こどもの「こえ」を社会の力に アドボカシーの実践のために
こどもの「こえ」に気付く
こどもの医療に関わる専門職は、こどもの「こえ」を直接聴ける立場にあるからこそ、彼らが抱える潜在的な課題にいち早く気付くことができます。しかし、医療の枠内で解決できない課題も少なくありません。こうした課題を広く社会と共有し、ともに解決を目指す活動がアドボカシーです。
社会へつなげるための実践
アドボカシーの実践には、「こえを聴くこと」と「社会へつなげること」の2つが重要になります。
まずアドボカシーの起点となる「こえ」を聴く際に、医療現場という特殊な環境がこどもにも与える影響を忘れてはいけません。入院生活という非日常の中で、自分でコントロールできる幅が少なくなっています。自己コントロール感が少ない中で出てくるこどものこえは、本当のこえとは言えないかもしれません。大人はこどもを無意識にコントロールしようとしてしまう危険性があります。大人が主導権を握りすぎず、こどもの歩みに合わせて「待つ」など、彼らが自己コントロール感を持てる関わりを積み重ねて初めて、真の想いに触れることができるのではないかと考えます。
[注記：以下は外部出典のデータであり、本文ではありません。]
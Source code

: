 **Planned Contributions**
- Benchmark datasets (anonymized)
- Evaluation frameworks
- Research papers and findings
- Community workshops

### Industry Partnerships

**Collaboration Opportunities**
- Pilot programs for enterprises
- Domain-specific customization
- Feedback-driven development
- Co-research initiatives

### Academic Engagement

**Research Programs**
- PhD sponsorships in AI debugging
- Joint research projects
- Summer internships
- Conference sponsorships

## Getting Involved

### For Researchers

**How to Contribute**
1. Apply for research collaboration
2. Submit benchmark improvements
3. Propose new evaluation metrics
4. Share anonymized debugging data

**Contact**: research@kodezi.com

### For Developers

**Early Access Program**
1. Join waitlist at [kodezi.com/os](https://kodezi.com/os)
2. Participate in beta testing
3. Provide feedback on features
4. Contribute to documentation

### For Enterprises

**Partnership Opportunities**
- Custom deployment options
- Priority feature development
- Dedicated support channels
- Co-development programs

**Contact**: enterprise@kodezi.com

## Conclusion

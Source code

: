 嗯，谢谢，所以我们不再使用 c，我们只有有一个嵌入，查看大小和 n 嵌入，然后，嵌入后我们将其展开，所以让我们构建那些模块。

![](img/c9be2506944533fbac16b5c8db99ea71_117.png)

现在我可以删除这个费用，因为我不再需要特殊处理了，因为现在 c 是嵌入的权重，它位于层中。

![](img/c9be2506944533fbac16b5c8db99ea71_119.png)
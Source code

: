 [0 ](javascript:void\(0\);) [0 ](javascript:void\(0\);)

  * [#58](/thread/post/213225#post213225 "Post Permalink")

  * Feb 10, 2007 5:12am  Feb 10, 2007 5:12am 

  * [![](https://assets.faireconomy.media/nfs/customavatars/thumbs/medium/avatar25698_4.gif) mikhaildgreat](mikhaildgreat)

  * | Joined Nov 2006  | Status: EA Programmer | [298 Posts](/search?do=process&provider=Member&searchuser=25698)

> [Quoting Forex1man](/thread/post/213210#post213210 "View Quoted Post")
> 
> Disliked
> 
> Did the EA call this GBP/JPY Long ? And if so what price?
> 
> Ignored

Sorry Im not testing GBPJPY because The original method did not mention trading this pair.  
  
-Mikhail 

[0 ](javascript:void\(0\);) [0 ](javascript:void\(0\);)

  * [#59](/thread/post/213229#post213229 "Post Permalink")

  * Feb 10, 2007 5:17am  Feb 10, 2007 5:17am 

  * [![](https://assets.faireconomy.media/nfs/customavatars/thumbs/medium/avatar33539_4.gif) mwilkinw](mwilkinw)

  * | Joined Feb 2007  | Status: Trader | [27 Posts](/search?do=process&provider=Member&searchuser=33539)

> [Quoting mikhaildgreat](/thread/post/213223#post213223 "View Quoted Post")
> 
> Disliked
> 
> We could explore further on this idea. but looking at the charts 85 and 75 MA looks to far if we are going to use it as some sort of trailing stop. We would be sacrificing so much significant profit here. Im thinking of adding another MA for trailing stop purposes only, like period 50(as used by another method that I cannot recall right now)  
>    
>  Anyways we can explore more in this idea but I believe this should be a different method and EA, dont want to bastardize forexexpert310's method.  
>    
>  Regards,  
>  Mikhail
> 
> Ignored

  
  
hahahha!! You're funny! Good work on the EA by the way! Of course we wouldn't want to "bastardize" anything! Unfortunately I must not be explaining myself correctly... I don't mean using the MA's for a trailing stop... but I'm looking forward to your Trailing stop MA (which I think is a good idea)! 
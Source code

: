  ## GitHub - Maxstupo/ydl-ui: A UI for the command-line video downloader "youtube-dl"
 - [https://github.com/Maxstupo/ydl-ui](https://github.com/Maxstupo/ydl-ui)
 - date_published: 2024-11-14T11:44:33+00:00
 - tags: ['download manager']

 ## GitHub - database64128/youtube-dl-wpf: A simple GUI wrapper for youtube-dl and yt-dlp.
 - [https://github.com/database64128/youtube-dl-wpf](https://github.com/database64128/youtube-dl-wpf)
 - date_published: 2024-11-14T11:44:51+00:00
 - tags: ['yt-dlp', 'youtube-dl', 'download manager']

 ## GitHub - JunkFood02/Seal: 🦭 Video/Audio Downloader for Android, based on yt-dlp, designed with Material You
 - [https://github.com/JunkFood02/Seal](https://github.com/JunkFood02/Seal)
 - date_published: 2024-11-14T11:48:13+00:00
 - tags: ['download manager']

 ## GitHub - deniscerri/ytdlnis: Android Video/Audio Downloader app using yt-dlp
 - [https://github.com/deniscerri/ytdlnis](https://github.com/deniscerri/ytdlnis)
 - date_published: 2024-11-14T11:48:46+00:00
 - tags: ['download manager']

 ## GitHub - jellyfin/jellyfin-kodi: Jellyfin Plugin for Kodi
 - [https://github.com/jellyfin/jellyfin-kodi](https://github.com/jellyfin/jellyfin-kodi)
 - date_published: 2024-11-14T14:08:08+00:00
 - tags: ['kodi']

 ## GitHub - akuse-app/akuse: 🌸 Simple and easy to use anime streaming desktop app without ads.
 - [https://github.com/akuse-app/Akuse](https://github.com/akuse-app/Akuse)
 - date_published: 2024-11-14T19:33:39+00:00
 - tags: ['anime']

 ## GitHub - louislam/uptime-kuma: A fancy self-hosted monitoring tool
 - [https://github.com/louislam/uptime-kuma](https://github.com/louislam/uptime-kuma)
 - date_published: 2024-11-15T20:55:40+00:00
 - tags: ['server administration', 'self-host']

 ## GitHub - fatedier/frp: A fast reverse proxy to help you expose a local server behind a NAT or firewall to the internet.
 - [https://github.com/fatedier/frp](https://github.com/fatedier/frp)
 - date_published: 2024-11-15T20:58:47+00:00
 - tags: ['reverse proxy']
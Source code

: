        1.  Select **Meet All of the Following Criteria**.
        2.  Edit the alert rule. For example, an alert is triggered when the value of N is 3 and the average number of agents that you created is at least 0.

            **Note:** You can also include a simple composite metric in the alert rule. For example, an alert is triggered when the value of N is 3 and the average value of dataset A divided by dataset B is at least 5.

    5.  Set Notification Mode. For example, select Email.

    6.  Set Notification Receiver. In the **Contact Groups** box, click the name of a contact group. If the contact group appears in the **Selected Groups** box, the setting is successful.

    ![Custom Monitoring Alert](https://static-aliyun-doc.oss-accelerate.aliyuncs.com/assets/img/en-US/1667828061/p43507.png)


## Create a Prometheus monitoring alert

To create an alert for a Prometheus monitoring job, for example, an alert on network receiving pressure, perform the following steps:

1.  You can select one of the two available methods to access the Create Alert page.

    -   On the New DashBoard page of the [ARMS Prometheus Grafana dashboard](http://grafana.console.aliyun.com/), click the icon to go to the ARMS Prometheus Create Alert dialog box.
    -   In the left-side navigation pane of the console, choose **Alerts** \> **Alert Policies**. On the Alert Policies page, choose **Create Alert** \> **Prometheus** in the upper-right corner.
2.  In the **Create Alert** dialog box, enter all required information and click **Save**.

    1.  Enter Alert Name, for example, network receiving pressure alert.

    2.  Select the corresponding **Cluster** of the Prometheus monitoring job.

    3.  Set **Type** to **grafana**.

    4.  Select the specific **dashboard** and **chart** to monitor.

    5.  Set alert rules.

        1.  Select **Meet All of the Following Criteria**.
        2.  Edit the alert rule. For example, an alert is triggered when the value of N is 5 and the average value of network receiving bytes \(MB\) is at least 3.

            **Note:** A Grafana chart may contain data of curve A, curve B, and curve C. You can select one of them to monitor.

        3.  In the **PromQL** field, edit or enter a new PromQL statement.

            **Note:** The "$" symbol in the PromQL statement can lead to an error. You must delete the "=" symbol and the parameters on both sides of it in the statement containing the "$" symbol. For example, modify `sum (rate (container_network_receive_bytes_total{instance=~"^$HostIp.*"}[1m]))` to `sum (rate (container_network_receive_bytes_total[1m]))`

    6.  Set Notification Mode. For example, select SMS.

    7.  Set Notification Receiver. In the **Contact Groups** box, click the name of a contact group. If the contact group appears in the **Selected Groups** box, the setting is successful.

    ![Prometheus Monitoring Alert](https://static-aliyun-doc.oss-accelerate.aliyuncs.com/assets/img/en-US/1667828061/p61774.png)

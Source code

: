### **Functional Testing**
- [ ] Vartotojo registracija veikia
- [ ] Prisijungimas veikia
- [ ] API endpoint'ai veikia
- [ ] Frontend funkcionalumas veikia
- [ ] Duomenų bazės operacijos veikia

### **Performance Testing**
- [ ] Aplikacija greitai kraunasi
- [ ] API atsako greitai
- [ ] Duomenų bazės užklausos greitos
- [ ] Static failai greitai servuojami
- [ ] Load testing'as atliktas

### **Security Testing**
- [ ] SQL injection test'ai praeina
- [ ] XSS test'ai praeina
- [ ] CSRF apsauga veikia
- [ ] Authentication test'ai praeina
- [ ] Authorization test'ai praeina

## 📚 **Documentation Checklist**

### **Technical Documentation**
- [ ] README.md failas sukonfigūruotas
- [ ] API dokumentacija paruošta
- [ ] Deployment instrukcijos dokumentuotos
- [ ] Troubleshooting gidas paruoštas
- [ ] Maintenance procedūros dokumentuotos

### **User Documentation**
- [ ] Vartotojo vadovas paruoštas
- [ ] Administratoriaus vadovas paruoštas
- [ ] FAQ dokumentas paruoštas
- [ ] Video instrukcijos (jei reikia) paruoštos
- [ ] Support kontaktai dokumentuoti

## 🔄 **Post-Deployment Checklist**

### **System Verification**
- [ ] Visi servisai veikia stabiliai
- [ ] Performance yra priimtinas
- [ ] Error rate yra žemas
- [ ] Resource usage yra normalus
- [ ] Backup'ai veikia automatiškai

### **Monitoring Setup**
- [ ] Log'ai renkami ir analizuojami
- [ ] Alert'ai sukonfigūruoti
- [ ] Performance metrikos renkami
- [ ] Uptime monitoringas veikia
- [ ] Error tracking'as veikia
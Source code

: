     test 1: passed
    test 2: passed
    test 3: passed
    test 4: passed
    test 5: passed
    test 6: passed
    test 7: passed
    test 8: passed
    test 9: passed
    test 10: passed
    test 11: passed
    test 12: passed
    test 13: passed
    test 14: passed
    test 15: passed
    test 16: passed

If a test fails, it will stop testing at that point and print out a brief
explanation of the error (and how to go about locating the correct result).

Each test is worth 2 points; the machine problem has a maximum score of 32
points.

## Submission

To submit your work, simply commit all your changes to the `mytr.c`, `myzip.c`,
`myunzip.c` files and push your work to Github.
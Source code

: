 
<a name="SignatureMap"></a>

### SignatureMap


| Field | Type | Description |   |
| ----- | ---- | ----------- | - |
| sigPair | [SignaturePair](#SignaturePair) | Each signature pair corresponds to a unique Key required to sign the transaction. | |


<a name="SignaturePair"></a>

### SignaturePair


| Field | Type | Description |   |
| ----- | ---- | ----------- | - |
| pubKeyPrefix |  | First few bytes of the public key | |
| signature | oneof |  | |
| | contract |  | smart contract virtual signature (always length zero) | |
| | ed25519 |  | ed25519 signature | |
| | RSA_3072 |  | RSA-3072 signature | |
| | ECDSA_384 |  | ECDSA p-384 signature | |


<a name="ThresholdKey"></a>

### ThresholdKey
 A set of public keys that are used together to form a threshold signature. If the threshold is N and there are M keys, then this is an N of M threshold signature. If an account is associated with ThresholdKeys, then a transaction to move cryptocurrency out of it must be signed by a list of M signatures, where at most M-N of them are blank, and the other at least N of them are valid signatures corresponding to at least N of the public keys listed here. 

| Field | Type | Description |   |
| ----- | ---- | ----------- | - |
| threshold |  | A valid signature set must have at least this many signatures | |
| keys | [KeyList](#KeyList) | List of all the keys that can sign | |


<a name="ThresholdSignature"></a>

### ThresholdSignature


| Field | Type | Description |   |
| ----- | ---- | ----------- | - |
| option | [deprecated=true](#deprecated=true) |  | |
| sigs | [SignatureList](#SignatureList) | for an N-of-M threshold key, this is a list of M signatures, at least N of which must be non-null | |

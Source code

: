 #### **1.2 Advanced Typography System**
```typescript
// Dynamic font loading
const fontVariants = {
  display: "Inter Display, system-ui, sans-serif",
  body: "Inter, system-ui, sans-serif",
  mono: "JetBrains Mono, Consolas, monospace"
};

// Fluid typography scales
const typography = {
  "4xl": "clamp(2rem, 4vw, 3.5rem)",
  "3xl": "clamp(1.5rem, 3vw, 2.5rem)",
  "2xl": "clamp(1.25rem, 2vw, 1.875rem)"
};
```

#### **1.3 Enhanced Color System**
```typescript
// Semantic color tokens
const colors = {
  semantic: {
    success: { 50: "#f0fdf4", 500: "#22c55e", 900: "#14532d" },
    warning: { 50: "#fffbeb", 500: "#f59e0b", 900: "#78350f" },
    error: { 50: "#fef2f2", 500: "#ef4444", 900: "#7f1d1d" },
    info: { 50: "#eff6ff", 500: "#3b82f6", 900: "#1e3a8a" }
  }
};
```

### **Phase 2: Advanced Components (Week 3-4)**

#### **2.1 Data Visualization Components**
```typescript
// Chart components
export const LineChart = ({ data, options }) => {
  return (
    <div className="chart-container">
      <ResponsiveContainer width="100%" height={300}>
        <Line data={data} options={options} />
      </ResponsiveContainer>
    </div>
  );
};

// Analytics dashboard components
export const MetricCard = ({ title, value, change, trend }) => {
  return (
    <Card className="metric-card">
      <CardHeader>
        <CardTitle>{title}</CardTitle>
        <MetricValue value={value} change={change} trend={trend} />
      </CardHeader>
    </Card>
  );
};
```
次に、すくい上げた課題を社会へつなぐためには、専門領域を超えたステークホルダーとの協働が不可欠です。想いを伝える際は、個別の「ものがたり」を大切にしながらも、地域の「こども計画」や既存の社会資源といった客観的な状況と照らし合わせる工夫が求められます。自身の直面している課題を地域の重点施策と結びつけ、共通の言語で語ることで、周囲を巻き込む力はより強固になります。
こどもの傍にいる専門職だけが知っている「ものがたり」には、社会を変える確かな力が宿っています。その一歩を、ここから共に踏み出しましょう。
略歴
余谷 暢之(Nobuyuki Yotani)
| 2004年 | 大阪市立大学医学部 卒業 |
| 2014年 | 大阪市立大学大学院博士課程(公衆衛生学)修了 |
現在は小児専門病院にて、疾患や場所を問わない専門的緩和ケアの提供に尽力。
臨床の傍ら、国内外での小児緩和ケアの普及・啓発や、日本における小児医療アドボカシー活動の推進に精力的に取り組んでいる。